What needs to be done:
Each line from the opening of the records that follow to the line with "5. [Pointers in" needs to be written out exactly. Add nothing.

(Saved data entries)
========
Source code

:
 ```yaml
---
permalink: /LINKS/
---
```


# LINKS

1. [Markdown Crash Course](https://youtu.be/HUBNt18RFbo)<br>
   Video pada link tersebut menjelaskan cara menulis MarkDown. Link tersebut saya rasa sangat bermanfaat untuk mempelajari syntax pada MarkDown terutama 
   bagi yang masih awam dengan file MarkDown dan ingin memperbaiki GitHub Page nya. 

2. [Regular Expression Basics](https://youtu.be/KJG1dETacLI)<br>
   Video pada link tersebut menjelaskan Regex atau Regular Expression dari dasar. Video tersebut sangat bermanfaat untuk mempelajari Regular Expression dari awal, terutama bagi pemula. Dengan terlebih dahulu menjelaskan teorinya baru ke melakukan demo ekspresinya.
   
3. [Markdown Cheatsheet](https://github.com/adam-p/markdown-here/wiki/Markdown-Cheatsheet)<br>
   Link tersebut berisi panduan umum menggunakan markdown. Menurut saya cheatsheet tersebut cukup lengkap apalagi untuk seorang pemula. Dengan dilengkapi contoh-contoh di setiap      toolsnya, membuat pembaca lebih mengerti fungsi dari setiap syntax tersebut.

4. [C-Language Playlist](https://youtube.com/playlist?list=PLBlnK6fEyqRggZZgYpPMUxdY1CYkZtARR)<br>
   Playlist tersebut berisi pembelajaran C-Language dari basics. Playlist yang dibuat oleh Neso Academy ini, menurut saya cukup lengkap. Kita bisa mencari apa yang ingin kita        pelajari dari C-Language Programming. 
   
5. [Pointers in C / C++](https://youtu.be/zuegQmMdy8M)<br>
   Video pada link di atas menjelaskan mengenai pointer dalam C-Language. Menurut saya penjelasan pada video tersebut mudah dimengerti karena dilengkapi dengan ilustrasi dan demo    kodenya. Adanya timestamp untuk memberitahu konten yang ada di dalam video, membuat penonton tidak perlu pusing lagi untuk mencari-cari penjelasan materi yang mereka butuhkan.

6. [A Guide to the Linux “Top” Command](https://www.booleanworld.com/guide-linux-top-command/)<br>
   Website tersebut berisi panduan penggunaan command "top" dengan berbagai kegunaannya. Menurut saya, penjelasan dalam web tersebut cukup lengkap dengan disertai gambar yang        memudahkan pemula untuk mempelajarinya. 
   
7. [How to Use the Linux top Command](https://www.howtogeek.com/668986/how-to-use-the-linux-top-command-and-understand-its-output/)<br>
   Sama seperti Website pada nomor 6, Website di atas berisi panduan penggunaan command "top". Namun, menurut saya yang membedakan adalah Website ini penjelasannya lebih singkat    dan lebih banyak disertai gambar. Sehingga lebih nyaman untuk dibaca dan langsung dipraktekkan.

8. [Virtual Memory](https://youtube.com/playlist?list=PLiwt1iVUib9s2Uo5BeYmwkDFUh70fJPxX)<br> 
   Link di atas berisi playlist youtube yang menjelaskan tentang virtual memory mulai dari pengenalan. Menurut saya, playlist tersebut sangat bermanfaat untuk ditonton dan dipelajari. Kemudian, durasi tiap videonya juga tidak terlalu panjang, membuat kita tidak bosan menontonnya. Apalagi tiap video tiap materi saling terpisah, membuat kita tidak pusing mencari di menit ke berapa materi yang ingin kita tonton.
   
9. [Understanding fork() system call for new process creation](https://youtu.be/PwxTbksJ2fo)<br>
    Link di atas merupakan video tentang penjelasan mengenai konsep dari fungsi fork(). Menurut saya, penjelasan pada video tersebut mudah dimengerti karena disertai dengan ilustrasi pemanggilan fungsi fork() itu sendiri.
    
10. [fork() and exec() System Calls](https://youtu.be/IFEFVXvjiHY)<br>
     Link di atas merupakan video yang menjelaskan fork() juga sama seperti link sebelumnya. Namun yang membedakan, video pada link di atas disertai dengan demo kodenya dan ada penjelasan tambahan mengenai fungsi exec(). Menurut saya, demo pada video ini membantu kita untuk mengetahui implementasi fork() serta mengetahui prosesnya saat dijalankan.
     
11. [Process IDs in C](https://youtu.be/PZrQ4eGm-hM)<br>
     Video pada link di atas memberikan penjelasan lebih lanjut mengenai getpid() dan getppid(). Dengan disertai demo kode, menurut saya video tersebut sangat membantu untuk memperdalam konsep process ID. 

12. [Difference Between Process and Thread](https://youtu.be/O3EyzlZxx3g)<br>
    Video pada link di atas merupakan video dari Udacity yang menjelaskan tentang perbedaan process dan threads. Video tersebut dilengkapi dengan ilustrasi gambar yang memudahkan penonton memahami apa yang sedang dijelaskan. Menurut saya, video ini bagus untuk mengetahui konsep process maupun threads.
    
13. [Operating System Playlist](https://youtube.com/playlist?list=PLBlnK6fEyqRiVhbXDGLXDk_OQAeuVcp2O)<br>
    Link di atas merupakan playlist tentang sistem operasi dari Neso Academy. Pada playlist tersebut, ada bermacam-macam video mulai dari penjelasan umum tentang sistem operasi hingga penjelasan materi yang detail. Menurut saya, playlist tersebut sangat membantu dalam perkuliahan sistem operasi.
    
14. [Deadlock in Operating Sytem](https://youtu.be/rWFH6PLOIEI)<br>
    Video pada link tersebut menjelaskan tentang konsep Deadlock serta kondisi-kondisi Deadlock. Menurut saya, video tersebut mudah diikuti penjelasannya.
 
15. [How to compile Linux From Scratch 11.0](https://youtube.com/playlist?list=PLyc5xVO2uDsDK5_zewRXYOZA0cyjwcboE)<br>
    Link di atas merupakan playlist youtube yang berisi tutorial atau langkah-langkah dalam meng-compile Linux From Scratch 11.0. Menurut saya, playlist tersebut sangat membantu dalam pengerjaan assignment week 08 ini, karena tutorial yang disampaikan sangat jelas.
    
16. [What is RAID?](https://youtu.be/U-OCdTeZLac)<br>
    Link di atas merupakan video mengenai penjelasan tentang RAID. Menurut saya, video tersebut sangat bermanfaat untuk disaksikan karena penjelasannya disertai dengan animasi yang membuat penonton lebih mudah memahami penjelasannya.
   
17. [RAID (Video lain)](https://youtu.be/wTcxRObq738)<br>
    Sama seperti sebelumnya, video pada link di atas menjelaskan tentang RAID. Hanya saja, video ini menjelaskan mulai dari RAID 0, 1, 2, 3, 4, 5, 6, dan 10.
========
Answer below:
Source code

:
 ```yaml
---
permalink: /LINKS/
---
```


# LINKS

1. [Markdown Crash Course](https://youtu.be/HUBNt18RFbo)<br>
   Video pada link tersebut menjelaskan cara menulis MarkDown. Link tersebut saya rasa sangat bermanfaat untuk mempelajari syntax pada MarkDown terutama 
   bagi yang masih awam dengan file MarkDown dan ingin memperbaiki GitHub Page nya. 

2. [Regular Expression Basics](https://youtu.be/KJG1dETacLI)<br>
   Video pada link tersebut menjelaskan Regex atau Regular Expression dari dasar. Video tersebut sangat bermanfaat untuk mempelajari Regular Expression dari awal, terutama bagi pemula. Dengan terlebih dahulu menjelaskan teorinya baru ke melakukan demo ekspresinya.
   
3. [Markdown Cheatsheet](https://github.com/adam-p/markdown-here/wiki/Markdown-Cheatsheet)<br>
   Link tersebut berisi panduan umum menggunakan markdown. Menurut saya cheatsheet tersebut cukup lengkap apalagi untuk seorang pemula. Dengan dilengkapi contoh-contoh di setiap      toolsnya, membuat pembaca lebih mengerti fungsi dari setiap syntax tersebut.

4. [C-Language Playlist](https://youtube.com/playlist?list=PLBlnK6fEyqRggZZgYpPMUxdY1CYkZtARR)<br>
   Playlist tersebut berisi pembelajaran C-Language dari basics. Playlist yang dibuat oleh Neso Academy ini, menurut saya cukup lengkap. Kita bisa mencari apa yang ingin kita        pelajari dari C-Language Programming. 
   
5. [Pointers in C / C++](https://youtu.be/zuegQmMdy8M)<br>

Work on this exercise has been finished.